◆ Data provided:
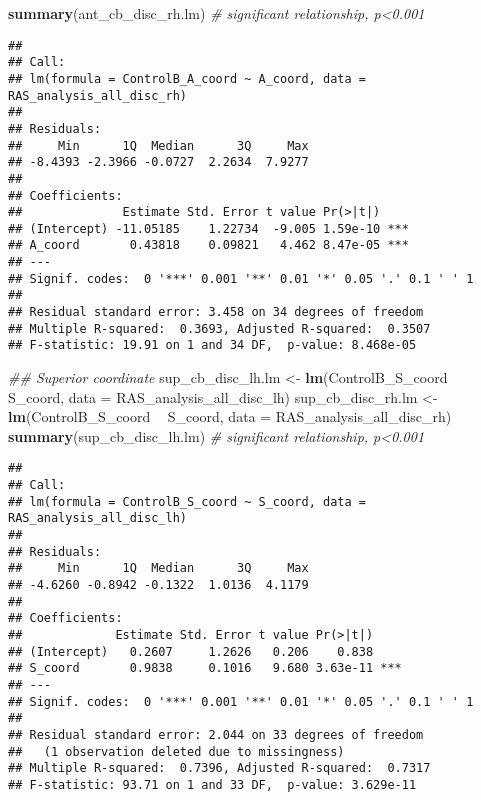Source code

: \documentclass[
]{article}
\newenvironment{Shaded}{\begin{snugshade}}{\end{snugshade}}
\newcommand{\CommentTok}[1]{\textcolor[rgb]{0.56,0.35,0.01}{\textit{#1}}}
\newcommand{\DataTypeTok}[1]{\textcolor[rgb]{0.13,0.29,0.53}{#1}}
\newcommand{\KeywordTok}[1]{\textcolor[rgb]{0.13,0.29,0.53}{\textbf{#1}}}
\newcommand{\NormalTok}[1]{#1}
\newcommand{\OperatorTok}[1]{\textcolor[rgb]{0.81,0.36,0.00}{\textbf{#1}}}
\newcommand{\StringTok}[1]{\textcolor[rgb]{0.31,0.60,0.02}{#1}}
\begin{document}
\begin{Shaded}
\begin{Highlighting}[]
\KeywordTok{summary}\NormalTok{(ant_cb_disc_rh.lm) }\CommentTok{# significant relationship, p<0.001}
\end{Highlighting}
\end{Shaded}

\begin{verbatim}
## 
## Call:
## lm(formula = ControlB_A_coord ~ A_coord, data = RAS_analysis_all_disc_rh)
## 
## Residuals:
##     Min      1Q  Median      3Q     Max 
## -8.4393 -2.3966 -0.0727  2.2634  7.9277 
## 
## Coefficients:
##              Estimate Std. Error t value Pr(>|t|)    
## (Intercept) -11.05185    1.22734  -9.005 1.59e-10 ***
## A_coord       0.43818    0.09821   4.462 8.47e-05 ***
## ---
## Signif. codes:  0 '***' 0.001 '**' 0.01 '*' 0.05 '.' 0.1 ' ' 1
## 
## Residual standard error: 3.458 on 34 degrees of freedom
## Multiple R-squared:  0.3693, Adjusted R-squared:  0.3507 
## F-statistic: 19.91 on 1 and 34 DF,  p-value: 8.468e-05
\end{verbatim}

\begin{Shaded}
\begin{Highlighting}[]
\CommentTok{## Superior coordinate}
\NormalTok{sup_cb_disc_lh.lm <-}\StringTok{ }\KeywordTok{lm}\NormalTok{(ControlB_S_coord }\OperatorTok{~}\StringTok{ }\NormalTok{S_coord, }\DataTypeTok{data =}\NormalTok{ RAS_analysis_all_disc_lh)}
\NormalTok{sup_cb_disc_rh.lm <-}\StringTok{ }\KeywordTok{lm}\NormalTok{(ControlB_S_coord }\OperatorTok{~}\StringTok{ }\NormalTok{S_coord, }\DataTypeTok{data =}\NormalTok{ RAS_analysis_all_disc_rh)}
\KeywordTok{summary}\NormalTok{(sup_cb_disc_lh.lm) }\CommentTok{# significant relationship, p<0.001}
\end{Highlighting}
\end{Shaded}

\begin{verbatim}
## 
## Call:
## lm(formula = ControlB_S_coord ~ S_coord, data = RAS_analysis_all_disc_lh)
## 
## Residuals:
##     Min      1Q  Median      3Q     Max 
## -4.6260 -0.8942 -0.1322  1.0136  4.1179 
## 
## Coefficients:
##             Estimate Std. Error t value Pr(>|t|)    
## (Intercept)   0.2607     1.2626   0.206    0.838    
## S_coord       0.9838     0.1016   9.680 3.63e-11 ***
## ---
## Signif. codes:  0 '***' 0.001 '**' 0.01 '*' 0.05 '.' 0.1 ' ' 1
## 
## Residual standard error: 2.044 on 33 degrees of freedom
##   (1 observation deleted due to missingness)
## Multiple R-squared:  0.7396, Adjusted R-squared:  0.7317 
## F-statistic: 93.71 on 1 and 33 DF,  p-value: 3.629e-11
\end{verbatim}
\end{document}
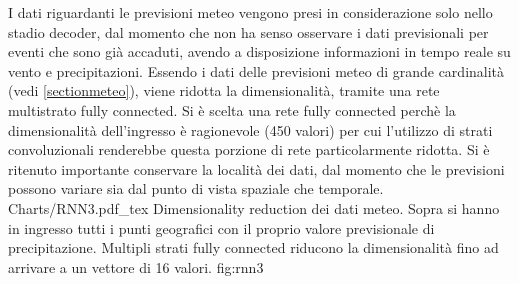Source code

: I dati riguardanti le previsioni meteo vengono presi in considerazione solo nello stadio decoder, dal momento che non ha senso osservare i dati previsionali per eventi che sono già accaduti, avendo a disposizione informazioni in tempo reale su vento e precipitazioni. Essendo i dati delle previsioni meteo di grande cardinalità (vedi  \ref{sectionmeteo}), viene ridotta la dimensionalità, tramite una rete multistrato fully connected. Si è scelta una rete fully connected perchè la dimensionalità dell'ingresso è ragionevole (450 valori) per cui l'utilizzo di strati convoluzionali renderebbe questa porzione di rete particolarmente ridotta. Si è ritenuto importante conservare la località dei dati, dal momento che le previsioni possono variare sia dal punto di vista spaziale che temporale.
\svg
{Charts/RNN3.pdf_tex}
{Dimensionality reduction dei dati meteo. Sopra si hanno in ingresso tutti i punti geografici con il proprio valore previsionale di precipitazione. Multipli strati fully connected riducono la dimensionalità fino ad arrivare a un vettore di 16 valori.}
{fig:rnn3}

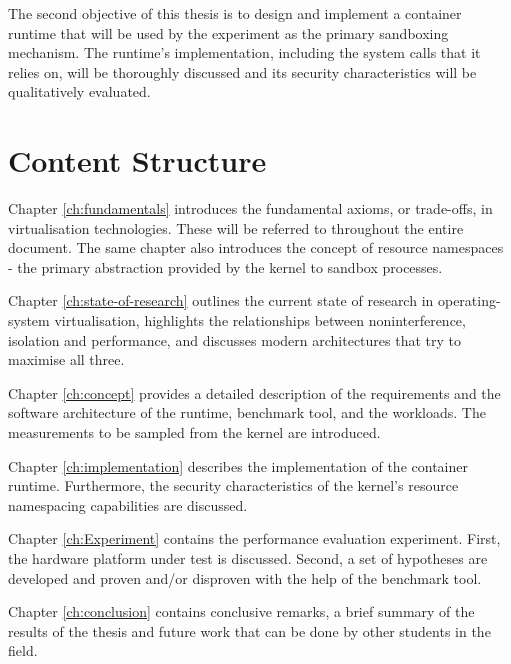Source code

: The second objective of this thesis is to design and implement a container runtime 
that will be used by the experiment as the primary sandboxing mechanism. The runtime's 
implementation, including the system calls that it relies on, will be thoroughly discussed and its security characteristics
will be qualitatively evaluated. 

\section{Content Structure}
Chapter \ref{ch:fundamentals} introduces the fundamental axioms, or trade-offs, in virtualisation technologies.
These will be referred to throughout the entire document. 
The same chapter also introduces the concept of resource namespaces - the primary abstraction 
provided by the kernel to sandbox processes.

Chapter \ref{ch:state-of-research} outlines the current state of research in operating-system 
virtualisation, highlights the relationships between noninterference, isolation and performance, and
discusses modern architectures that try to maximise all three.     

Chapter \ref{ch:concept} provides a detailed description of the requirements and the software architecture 
of the runtime, benchmark tool, and the workloads. The measurements to be sampled from the kernel are introduced.

Chapter \ref{ch:implementation} describes the implementation of the container runtime. Furthermore,
the security characteristics of the kernel's resource namespacing capabilities are discussed.

Chapter \ref{ch:Experiment} contains the performance evaluation experiment. First, the hardware 
platform under test is discussed. Second, a set of hypotheses are developed and proven and/or 
disproven with the help of the benchmark tool.  

Chapter \ref{ch:conclusion} contains conclusive remarks, a brief summary of the results of the thesis
and future work that can be done by other students in the field. 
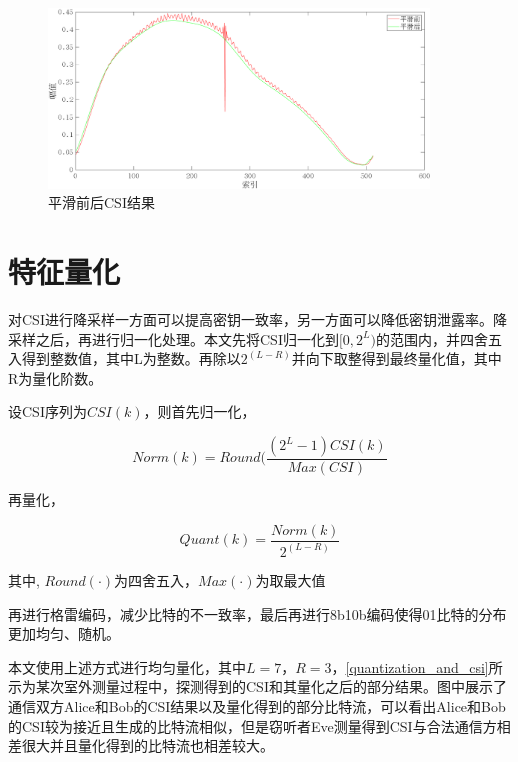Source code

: \documentclass[master]{seuthesis} %
\begin{document}
\begin{Main}
\begin{figure}[htbp!]
    \centering \includegraphics[width=0.9\textwidth]{images/ma_before_after_res} 
    \caption{平滑前后CSI结果}
    \label{ma_before_after_res}
\end{figure}

\section{特征量化}

对CSI进行降采样一方面可以提高密钥一致率，另一方面可以降低密钥泄露率。降采样之后，再进行归一化处理。本文先将CSI归一化到$[0, 2^L)$的范围内，并四舍五入得到整数值，其中L为整数。再除以$2^{(L - R)}$并向下取整得到最终量化值，其中R为量化阶数。

设CSI序列为$CSI(k)$，则首先归一化，

\begin{equation}
    Norm(k) = Round(\frac{(2^L - 1) CSI(k)}{Max(CSI)}
\end{equation}

再量化，

\begin{equation}
    Quant(k) = \frac{Norm(k)}{2^{(L - R)}}
\end{equation}

其中, $Round(\cdot)$为四舍五入，$Max(\cdot)$为取最大值

再进行格雷编码，减少比特的不一致率，最后再进行8b10b编码使得01比特的分布更加均匀、随机。

本文使用上述方式进行均匀量化，其中$L = 7$，$R = 3$，\ref{quantization_and_csi}所示为某次室外测量过程中，探测得到的CSI和其量化之后的部分结果。图中展示了通信双方Alice和Bob的CSI结果以及量化得到的部分比特流，可以看出Alice和Bob的CSI较为接近且生成的比特流相似，但是窃听者Eve测量得到CSI与合法通信方相差很大并且量化得到的比特流也相差较大。


\end{Main}
\end{document}
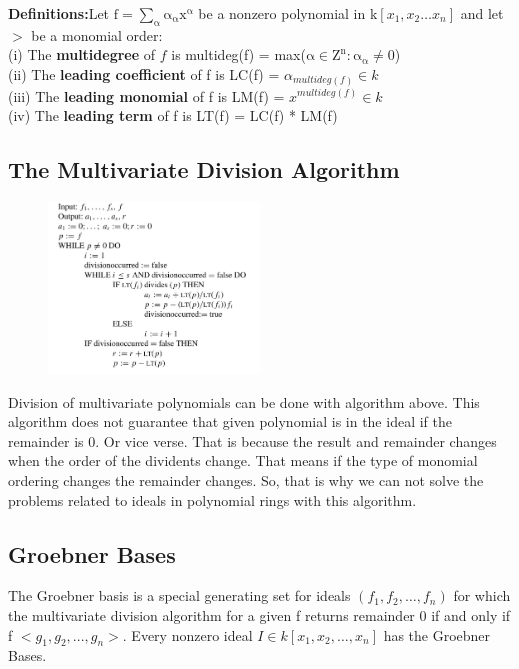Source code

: \documentclass[11pt]{article}
\begin{document}
\textbf{Definitions:}Let $\mathrm{f=\sum_{\alpha}\alpha_\alpha x^\alpha}$ be a nonzero polynomial in k$[x_1,x_2 \ldots x_n]$ and let $>$ be a monomial order:\\
(i) The \textbf{multidegree} of $f$ is multideg(f) = max($\mathrm{\alpha \in Z^n:\alpha_\alpha \neq 0}$) \\
(ii) The \textbf{leading coefficient} of f is LC(f) = $\alpha_{multideg(f) }\in k$\\
(iii) The \textbf{leading monomial} of f is LM(f) = $x^{multideg(f)}\in k$\\
(iv) The \textbf{leading term} of f is LT(f) = LC(f) * LM(f)\\

\subsection{The Multivariate Division Algorithm}
\begin{figure}[H]
  \begin{center}
    \includegraphics[width=0.50\textwidth]{MultivariateDivisionAlgorithm.jpg}
    \caption{}
    \label{fig: }
  \end{center}
\end{figure}

Division of multivariate polynomials can be done with algorithm above. This algorithm does not guarantee that given polynomial is in the ideal if the remainder is 0. Or vice verse. That is because the result and remainder changes when the order of the dividents change. That means if the type of monomial ordering changes the remainder changes. So, that is why we can not solve the problems related to ideals in polynomial rings with this algorithm.

\subsection{Groebner Bases}

The Groebner basis is a special generating set for ideals $(f_1,f_2,\ldots,f_n)$ for which the multivariate division algorithm for a given f returns remainder 0 if and only if f \in $<g_1,g_2,...,g_n>$. Every nonzero ideal $I \in k[x_1,x_2,\ldots,x_n]$ has the Groebner Bases. \\
\end{document}
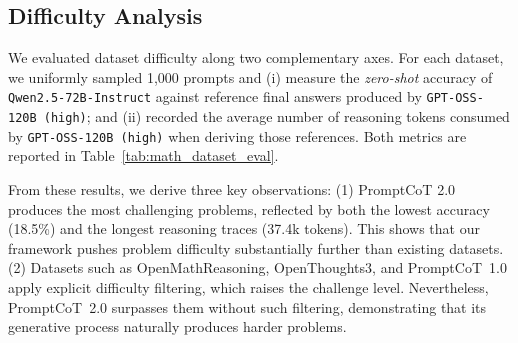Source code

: \begin{table}[t]
\centering
{}
\caption{Difficulty evaluation across datasets. 
Lower accuracy of \texttt{Qwen2.5-72B-Instruct} indicates higher difficulty, while longer reasoning traces from \texttt{GPT-OSS-120B (high)} suggest that problems require deeper reasoning. 
$^\dagger$: datasets that apply explicit difficulty filtering. }
\label{tab:math_dataset_eval}
\end{table}

\subsection{Difficulty Analysis}
We evaluated dataset difficulty along two complementary axes. For each dataset, we uniformly sampled 1,000 prompts and (i) measure the \emph{zero-shot} accuracy of \texttt{Qwen2.5-72B-Instruct} against reference final answers produced by \texttt{GPT-OSS-120B (high)}; and (ii) recorded the average number of reasoning tokens consumed by \texttt{GPT-OSS-120B (high)} when deriving those references. Both metrics are reported in Table~\ref{tab:math_dataset_eval}.

From these results, we derive three key observations:
(1) PromptCoT 2.0 produces the most challenging problems, reflected by both the lowest accuracy (18.5\%) and the longest reasoning traces (37.4k tokens). 
This shows that our framework pushes problem difficulty substantially further than existing datasets. 
(2) Datasets such as OpenMathReasoning, OpenThoughts3, and PromptCoT~1.0 apply explicit difficulty filtering, which raises the challenge level. 
Nevertheless, PromptCoT~2.0 surpasses them without such filtering, demonstrating that its generative process naturally produces harder problems. 


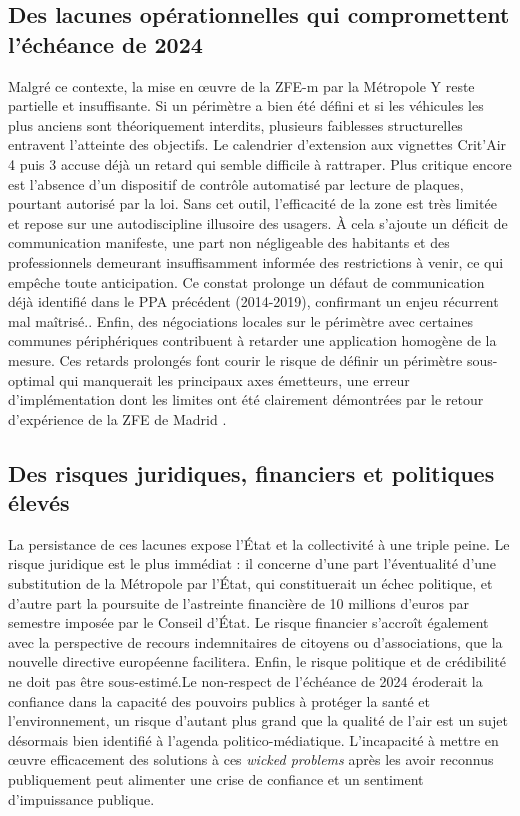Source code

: \documentclass[12pt,a4paper]{article}
\begin{document}
\subsection{Des lacunes opérationnelles qui compromettent l'échéance de 2024}

Malgré ce contexte, la mise en œuvre de la ZFE-m par la Métropole Y reste partielle et insuffisante. Si un périmètre a bien été défini et si les véhicules les plus anciens sont théoriquement interdits, plusieurs faiblesses structurelles entravent l'atteinte des objectifs. Le calendrier d'extension aux vignettes Crit'Air 4 puis 3 accuse déjà un retard qui semble difficile à rattraper. Plus critique encore est l'absence d'un dispositif de contrôle automatisé par lecture de plaques, pourtant autorisé par la loi. Sans cet outil, l'efficacité de la zone est très limitée et repose sur une autodiscipline illusoire des usagers. À cela s'ajoute un déficit de communication manifeste, une part non négligeable des habitants et des professionnels demeurant insuffisamment informée des restrictions à venir, ce qui empêche toute anticipation. Ce constat prolonge un défaut de communication déjà identifié dans le PPA précédent (2014-2019), confirmant un enjeu récurrent mal maîtrisé.. Enfin, des négociations locales sur le périmètre avec certaines communes périphériques contribuent à retarder une application homogène de la mesure. Ces retards prolongés font courir le risque de définir un périmètre sous-optimal qui manquerait les principaux axes émetteurs, une erreur d'implémentation dont les limites ont été clairement démontrées par le retour d'expérience de la ZFE de Madrid \parencite{morillasImpactImplementationMadrids2024}.

\subsection{Des risques juridiques, financiers et politiques élevés}

La persistance de ces lacunes expose l'État et la collectivité à une triple peine. Le risque juridique est le plus immédiat : il concerne d'une part l'éventualité d'une substitution de la Métropole par l'État, qui constituerait un échec politique, et d'autre part la poursuite de l'astreinte financière de 10 millions d'euros par semestre imposée par le Conseil d'État. Le risque financier s'accroît également avec la perspective de recours indemnitaires de citoyens ou d'associations, que la nouvelle directive européenne facilitera. Enfin, le risque politique et de crédibilité ne doit pas être sous-estimé.Le non-respect de l'échéance de 2024 éroderait la confiance dans la capacité des pouvoirs publics à protéger la santé et l'environnement, un risque d'autant plus grand que la qualité de l'air est un sujet désormais bien identifié à l'agenda politico-médiatique. L'incapacité à mettre en œuvre efficacement des solutions à ces \textit{wicked problems} \parencite{headWickedProblemsPublic2022} après les avoir reconnus publiquement peut alimenter une crise de confiance et un sentiment d'impuissance publique.
\end{document}
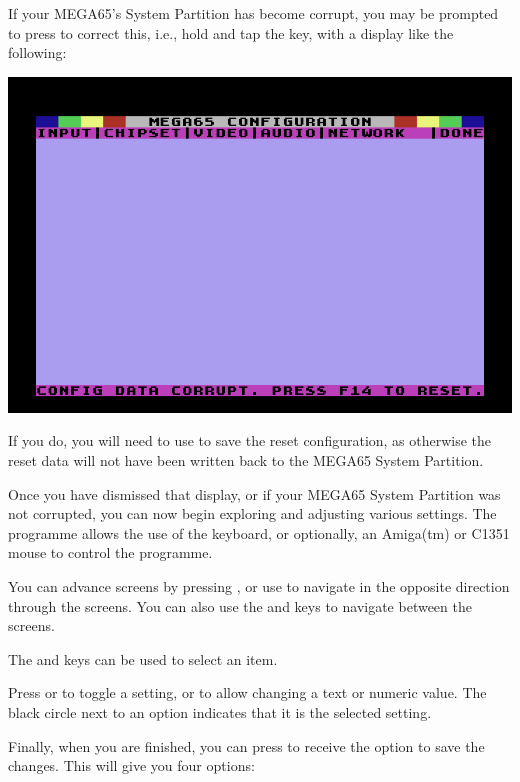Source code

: If your MEGA65's System Partition has become corrupt, you may be
prompted to press  to correct this, i.e., hold  and tap
the  key, with a display like the following:

\includegraphics[width=\linewidth]{images/ss-m65config-corrupt.png}

If you do, you will
need to use  to save the reset configuration, as otherwise
the reset data will not have been written back to the MEGA65 System
Partition.

Once you have dismissed that display, or if your MEGA65 System
Partition was not corrupted, you can now begin exploring and adjusting
various settings.  The programme allows the use of the keyboard, or
optionally, an Amiga(tm) or C1351 mouse to control the programme.

You can advance screens by pressing , or use 
to navigate in the opposite direction through the screens. You can also
use the \megakey{$\leftarrow$} and \megakey{$\rightarrow$} keys to
navigate between the screens.

The
\megakey{$\uparrow$} and \megakey{$\downarrow$} keys can be used to
select an item.

Press  or  to toggle a setting, or to
allow changing a text or numeric value.  The black circle next to an
option indicates that it is the selected setting.

Finally, when you are finished, you can press  to receive the
option to save the changes. This will give you four options:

◆ Brief: Check each line of the material for "textbf". Copy the ones that have it.

◆ Exercise solution:
\newcommand{\KeywordTok}[1]{\textcolor[rgb]{0.13,0.29,0.53}{\textbf{#1}}}
\newcommand{\OperatorTok}[1]{\textcolor[rgb]{0.81,0.36,0.00}{\textbf{#1}}}
\textbf{Definitions:}Let $\mathrm{f=\sum_{\alpha}\alpha_\alpha x^\alpha}$ be a nonzero polynomial in k$[x_1,x_2 \ldots x_n]$ and let $>$ be a monomial order:\\
(i) The \textbf{multidegree} of $f$ is multideg(f) = max($\mathrm{\alpha \in Z^n:\alpha_\alpha \neq 0}$) \\
(ii) The \textbf{leading coefficient} of f is LC(f) = $\alpha_{multideg(f) }\in k$\\
(iii) The \textbf{leading monomial} of f is LM(f) = $x^{multideg(f)}\in k$\\
(iv) The \textbf{leading term} of f is LT(f) = LC(f) * LM(f)\\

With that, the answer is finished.